Hotpot finds sweet spot
Jack Ma, the founder of Alibaba, savors the king crab he ordered at Hema Xiansheng, an emerging online-to-offline supermarket backed by Alibaba, in Shanghai in July.[Provided to China Daily] |
At Haidilao restaurants, a traditional hotpot meal is served for about 150 yuan on average and takes at least 30 minutes to materialize on the table after a customer places the order.
The instant variety pack contains hotpot sauce, soup, and other ingredients.
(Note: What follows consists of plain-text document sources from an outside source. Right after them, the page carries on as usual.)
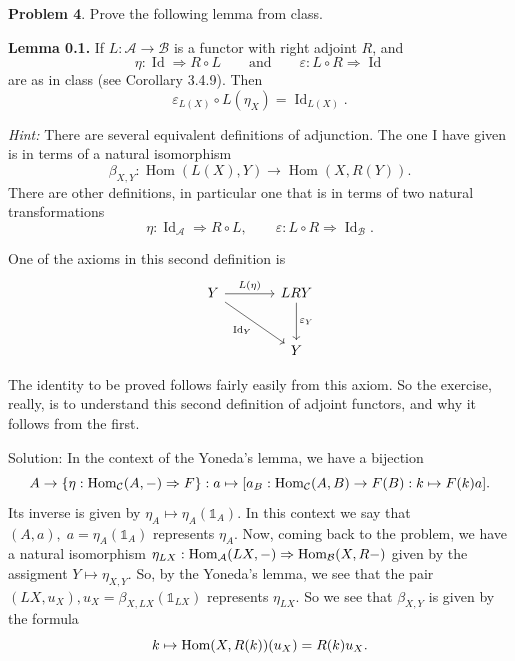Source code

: \begin{dang}
    \textbf{Problem 4}.
Prove the following lemma from class.

\medskip

\noindent
\textbf{Lemma 0.1.}
If $L : \mathcal{A} \to \mathcal{B}$ is a functor with right adjoint
$R$, and
\[
\eta : \operatorname{Id} \Rightarrow R \circ L
\qquad\text{and}\qquad
\varepsilon : L \circ R \Rightarrow \operatorname{Id}
\]
are as in class (see Corollary 3.4.9). Then
\[
\varepsilon_{L(X)} \circ L(\eta_X) = \operatorname{Id}_{L(X)}.
\]

\medskip

\noindent
\textit{Hint:}
There are several equivalent definitions of adjunction. The one I have
given is in terms of a natural isomorphism
\[
\beta_{X,Y} :
\operatorname{Hom}(L(X),Y)
\longrightarrow
\operatorname{Hom}(X,R(Y)).
\]
There are other definitions, in particular one that is in terms of two
natural transformations
\[
\eta : \operatorname{Id}_{\mathcal A} \Rightarrow R \circ L,
\qquad
\varepsilon : L \circ R \Rightarrow \operatorname{Id}_{\mathcal B}.
\]

One of the axioms in this second definition is
\[
\begin{tikzcd}[column sep=large, row sep=large]
Y
    \arrow[r, "L(\eta)"]
    \arrow[dr, "\operatorname{Id}_Y"']
&
LRY
    \arrow[d, "\varepsilon_Y"]
\\
&
Y
\end{tikzcd}
\]

The identity to be proved follows fairly easily from this axiom. So the
exercise, really, is to understand this second definition of adjoint
functors, and why it follows from the first.
\end{dang}
Solution: In the context of the Yoneda's lemma, we have a bijection 
\begin{equation}
  A\to  \{\eta: \Hom_{\callC}(A,-)\Rightarrow F\}:a\mapsto [a_B: \Hom_{\callC}(A,B)\to F(B):k\mapsto F(k)a].
\end{equation}
Its inverse is given by $\eta_A\mapsto \eta_A(\mathds{1}_A)$. In this context we say that 
$(A,a),\;a=\eta_A(\mathds{1}_A)$ represents $\eta_A$. Now, coming back to the problem, we have a 
natural isomorphism $\eta_{LX}:\Hom_{\callA}(LX,-)\Rightarrow\Hom_{\callB}(X,R-)$ given by the assigment 
$Y\mapsto \eta_{X,Y}$. So, by the Yoneda's lemma, we see that the pair 
$(LX, u_X),u_X=\beta_{X,LX}(\mathds{1}_{LX})$ represents $\eta_{LX}$. So we see that $\beta_{X,Y}$ is given by the formula 
\begin{equation}
    k\mapsto \Hom(X,R(k))(u_X)= R(k)u_X.
\end{equation}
A consumer merely needs to add near-boiling water to the stuff.
On Haidilao's online store on the Tmall marketplace, more than 57,000 consumers buy its popular spicy beef flavor instant hotpot every month.
The product is the result of a joint investment of 50 million yuan ($7.6 million) by Haidilao and Xinpai Shanghai, a restaurant chain based in Shanghai, to manufacture and sell instant hotpot.
Zhu Danpeng, a researcher with the China Brand Institute of Food and Beverage, said: "the production technology for instant hotpot is relatively easy, and is designed to please young consumers."
Haidilao's push into instant foods has inspired China's traditional hotpot caterers to follow suit. They have launched various flavors with matching ingredients, all of which are now sold online as well as offline (at retail outlets)-a new business model called New Retail.
Such business expansion moves come in the wake of the rising popularity of takeouts and food delivery apps in China.
Traditional restaurants are feeling compelled to branch out into retail, particularly in segments like packaged food and ready-to-eat food, to retain access to consumers. In doing so, they are overcoming physical space limits.
In another twist to the tale, retailers such as supermarkets are adding in-store dining services to allow consumers to buy and eat on their premises processed food and food cooked in their in-house kitchen. The idea is to increase fresh food sales.
For instance, the Lianxiangqiao store of Wumart Stores Inc in Bejing offers cooked seafood for its customers.
Similarly, Hema Xiansheng, the emerging online-to-offline or O2O supermarket operated by Alibaba, is a combination of supermarket, grocery store and restaurant, which allows its customers to buy online or offline.
Last year, it opened its first offline store in Shanghai and quickly expanded to a 12-store chain spanning Shanghai, Beijing and Ningbo.
Another example is Yonghui Superstores of Yonghui Super Species chain. It caters to middle-class consumers by combining supermarkets, catering and mobile app to provide a New Retail experience.
Yonghui Superstores has plans to open more than 100 stores next year.
Most of the leading retailers have adopted a more aggressive O2O strategy, according to Kantar Worldpanel China, a market research firm.